• Supplied entries
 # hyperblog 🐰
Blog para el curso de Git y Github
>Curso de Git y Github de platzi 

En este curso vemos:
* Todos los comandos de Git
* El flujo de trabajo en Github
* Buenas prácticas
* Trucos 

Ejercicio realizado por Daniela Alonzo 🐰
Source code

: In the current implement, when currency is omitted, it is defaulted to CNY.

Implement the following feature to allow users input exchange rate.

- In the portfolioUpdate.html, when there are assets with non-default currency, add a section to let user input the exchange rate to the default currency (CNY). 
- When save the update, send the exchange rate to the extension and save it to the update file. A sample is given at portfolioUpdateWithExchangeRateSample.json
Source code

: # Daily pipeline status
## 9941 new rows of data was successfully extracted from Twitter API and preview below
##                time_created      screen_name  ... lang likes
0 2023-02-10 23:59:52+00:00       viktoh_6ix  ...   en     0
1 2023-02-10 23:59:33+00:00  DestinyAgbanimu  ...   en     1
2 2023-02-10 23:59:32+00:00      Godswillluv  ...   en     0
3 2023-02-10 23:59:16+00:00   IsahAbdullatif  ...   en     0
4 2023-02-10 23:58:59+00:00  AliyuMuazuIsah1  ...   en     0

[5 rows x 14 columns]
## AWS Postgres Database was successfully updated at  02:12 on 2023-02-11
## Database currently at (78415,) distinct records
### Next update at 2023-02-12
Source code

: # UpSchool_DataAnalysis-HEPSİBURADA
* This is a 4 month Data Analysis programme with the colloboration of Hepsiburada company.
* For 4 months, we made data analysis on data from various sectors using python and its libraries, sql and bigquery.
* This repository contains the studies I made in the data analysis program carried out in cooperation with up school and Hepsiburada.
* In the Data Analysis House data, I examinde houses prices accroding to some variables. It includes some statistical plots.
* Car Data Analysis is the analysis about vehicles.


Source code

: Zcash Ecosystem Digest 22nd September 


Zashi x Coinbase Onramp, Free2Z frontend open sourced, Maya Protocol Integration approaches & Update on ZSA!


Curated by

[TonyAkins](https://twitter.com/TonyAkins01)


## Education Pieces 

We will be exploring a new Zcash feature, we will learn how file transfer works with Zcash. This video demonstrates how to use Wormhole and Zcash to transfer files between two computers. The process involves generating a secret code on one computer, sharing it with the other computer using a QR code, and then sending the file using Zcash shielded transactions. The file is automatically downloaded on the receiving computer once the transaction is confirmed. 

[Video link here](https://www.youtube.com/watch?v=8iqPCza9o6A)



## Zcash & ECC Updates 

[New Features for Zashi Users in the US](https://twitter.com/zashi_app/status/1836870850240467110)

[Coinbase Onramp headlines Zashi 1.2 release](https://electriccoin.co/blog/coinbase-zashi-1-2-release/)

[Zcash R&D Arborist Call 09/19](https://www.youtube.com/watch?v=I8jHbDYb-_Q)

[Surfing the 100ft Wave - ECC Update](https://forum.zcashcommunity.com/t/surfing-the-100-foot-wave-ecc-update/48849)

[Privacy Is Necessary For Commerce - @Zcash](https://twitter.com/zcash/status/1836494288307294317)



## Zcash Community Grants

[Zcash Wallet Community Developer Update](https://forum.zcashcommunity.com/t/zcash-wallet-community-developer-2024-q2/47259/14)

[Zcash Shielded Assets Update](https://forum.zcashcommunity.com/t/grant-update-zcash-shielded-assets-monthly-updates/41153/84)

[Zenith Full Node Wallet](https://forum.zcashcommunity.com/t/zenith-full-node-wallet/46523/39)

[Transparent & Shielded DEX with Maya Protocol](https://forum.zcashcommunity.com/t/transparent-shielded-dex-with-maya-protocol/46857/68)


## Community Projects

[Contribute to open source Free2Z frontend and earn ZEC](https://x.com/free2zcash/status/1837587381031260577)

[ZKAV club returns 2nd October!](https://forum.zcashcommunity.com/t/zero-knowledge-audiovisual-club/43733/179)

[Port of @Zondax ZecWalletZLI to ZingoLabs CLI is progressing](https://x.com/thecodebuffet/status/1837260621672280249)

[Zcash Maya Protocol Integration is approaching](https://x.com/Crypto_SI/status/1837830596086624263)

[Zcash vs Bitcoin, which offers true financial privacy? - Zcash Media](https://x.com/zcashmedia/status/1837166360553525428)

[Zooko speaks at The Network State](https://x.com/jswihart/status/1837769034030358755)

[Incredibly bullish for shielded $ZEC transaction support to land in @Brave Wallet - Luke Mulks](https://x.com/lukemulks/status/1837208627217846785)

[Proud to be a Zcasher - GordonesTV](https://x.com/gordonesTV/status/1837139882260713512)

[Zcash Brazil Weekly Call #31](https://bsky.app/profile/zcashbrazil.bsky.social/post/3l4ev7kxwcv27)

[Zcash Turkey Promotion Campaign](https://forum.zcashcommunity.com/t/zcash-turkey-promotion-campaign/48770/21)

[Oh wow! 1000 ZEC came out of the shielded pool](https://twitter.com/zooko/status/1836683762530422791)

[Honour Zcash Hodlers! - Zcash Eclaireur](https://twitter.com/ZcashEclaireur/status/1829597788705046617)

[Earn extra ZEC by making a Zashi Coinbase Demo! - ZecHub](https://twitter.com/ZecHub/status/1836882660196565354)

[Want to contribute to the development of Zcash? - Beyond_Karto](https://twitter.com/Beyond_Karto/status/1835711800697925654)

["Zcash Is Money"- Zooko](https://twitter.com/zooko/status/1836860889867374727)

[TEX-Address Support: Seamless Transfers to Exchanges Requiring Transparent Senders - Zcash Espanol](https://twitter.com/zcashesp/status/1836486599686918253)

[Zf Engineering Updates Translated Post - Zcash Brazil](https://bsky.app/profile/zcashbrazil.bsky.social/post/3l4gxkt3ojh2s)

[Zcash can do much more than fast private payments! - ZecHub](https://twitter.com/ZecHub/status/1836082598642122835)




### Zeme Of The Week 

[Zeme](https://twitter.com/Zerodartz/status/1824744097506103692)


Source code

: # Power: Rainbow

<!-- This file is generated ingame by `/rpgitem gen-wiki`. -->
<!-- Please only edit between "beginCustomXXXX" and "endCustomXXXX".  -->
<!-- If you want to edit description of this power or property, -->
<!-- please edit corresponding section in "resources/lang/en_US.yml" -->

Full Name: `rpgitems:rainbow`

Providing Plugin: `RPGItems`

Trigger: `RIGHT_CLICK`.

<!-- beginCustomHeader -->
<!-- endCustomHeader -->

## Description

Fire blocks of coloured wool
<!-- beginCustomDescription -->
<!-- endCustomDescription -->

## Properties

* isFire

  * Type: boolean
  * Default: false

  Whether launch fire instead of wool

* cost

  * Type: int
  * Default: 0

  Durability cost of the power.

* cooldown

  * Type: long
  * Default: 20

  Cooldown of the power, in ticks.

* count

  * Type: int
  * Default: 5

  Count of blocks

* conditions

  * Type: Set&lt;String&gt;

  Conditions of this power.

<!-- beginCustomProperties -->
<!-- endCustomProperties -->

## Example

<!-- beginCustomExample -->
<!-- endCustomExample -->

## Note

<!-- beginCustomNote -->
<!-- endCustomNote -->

• Your task
Repeat exactly the lines of the material above, taking the first line, the line with "Daily pipeline status", and every line between them.

• Task solution
 # hyperblog 🐰
Blog para el curso de Git y Github
>Curso de Git y Github de platzi 

En este curso vemos:
* Todos los comandos de Git
* El flujo de trabajo en Github
* Buenas prácticas
* Trucos 

Ejercicio realizado por Daniela Alonzo 🐰
Source code

: In the current implement, when currency is omitted, it is defaulted to CNY.

Implement the following feature to allow users input exchange rate.

- In the portfolioUpdate.html, when there are assets with non-default currency, add a section to let user input the exchange rate to the default currency (CNY). 
- When save the update, send the exchange rate to the extension and save it to the update file. A sample is given at portfolioUpdateWithExchangeRateSample.json
Source code

: # Daily pipeline status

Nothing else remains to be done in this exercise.